Our whisky arrived and Errol studied the pale liquid with satisfaction. ‘First today.
Slàinte mhath.
’ He sipped contentedly. ‘Yes, that’s the good material. Had dinner?’

‘Too late for me, thanks. I’ll have a sandwich in the mess. I’ve got a report to write.’

‘How Horatius kept the bridge?’ He grinned sardonically. ‘You can leave me out of it.’

‘Don’t be soft! It was your idea that did it!’

‘They won’t like it any better for that. Oh, well, please yourself.’

‘Look, if it wasn’t a rival wog, who was it?’ someone was exclaiming. ‘It can’t have been police or military, without authority – I mean to say, it’s simple murder.’

‘And just Marbruk — the king-pin. A political rival would have tried to knock out that right-hand man of his, Gamal Whatsit, wouldn’t he?’

‘Well, perhaps . . . or it may just have been a personal feud . . .’

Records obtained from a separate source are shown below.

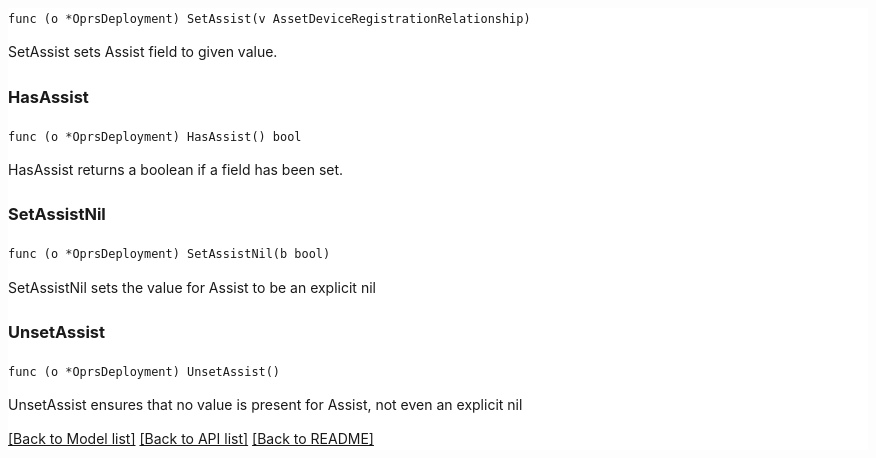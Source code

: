 `func (o *OprsDeployment) SetAssist(v AssetDeviceRegistrationRelationship)`

SetAssist sets Assist field to given value.

### HasAssist

`func (o *OprsDeployment) HasAssist() bool`

HasAssist returns a boolean if a field has been set.

### SetAssistNil

`func (o *OprsDeployment) SetAssistNil(b bool)`

 SetAssistNil sets the value for Assist to be an explicit nil

### UnsetAssist
`func (o *OprsDeployment) UnsetAssist()`

UnsetAssist ensures that no value is present for Assist, not even an explicit nil

[[Back to Model list]](../README.md#documentation-for-models) [[Back to API list]](../README.md#documentation-for-api-endpoints) [[Back to README]](../README.md)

Errol was lounging back on his stool, studying the menu on the bar, but I had the impression he was listening, not reading. I noticed that like me he was still in K.D., belt, and revolver, and less spruce than usual: there was a smudge of oil on his shirt and one sleeve was dirty. He looked tired but otherwise at peace with the world.

‘When you’ve finished inspecting me, MacNeill,’ he said, still scanning the menu, ‘how about getting them in again?’

‘Sorry. Two more, Carlo.’

‘Anyway, it was a damned fine shot,’ said the police captain. ‘Two damned fine shots – and as you say, just in time, from our point of view.’

‘You won’t break a leg looking for the murderer, eh?’

‘Oh, there’ll have to be an inquiry, of course . . .’

‘I’ll bet there will,’ Errol murmured, and laughed softly – and something in the sound chilled my spine as I put my glass to my lips. Sometimes a sudden, impossible thought hits you, and in the moment it takes to swallow a sip of whisky you know, beyond doubt, that it’s not only possible, but true. It fitted all too well . . . ‘killing Huns with cheese-wire by night’ . . . the expertise with small arms . . . the rumours of anti-terrorist brutalities in Palestine . . . the scientific destruction of a boxing opponent . . . the cold-blooded nerve of his bluff at Kantara Bridge . . . all that I knew of the man’s character . . .

‘Steak, I think,’ said Errol, closing the menu. ‘About a ton of Châteaubriand garni — that’s parsley on top, to you – preceded by delicious tomato soup. Sure I can’t tempt you? What’s up laddie, you look ruptured?’ The whimsical glance, the raised eyebrow, and just for an instant the smile froze on the handsome face. He glanced past me at the debating group, and then the smile was back, the half-mocking regard that was almost a challenge. ‘The cop’s right, don’t you agree? A damned good shot. You used to be a sniper – what d’you think?’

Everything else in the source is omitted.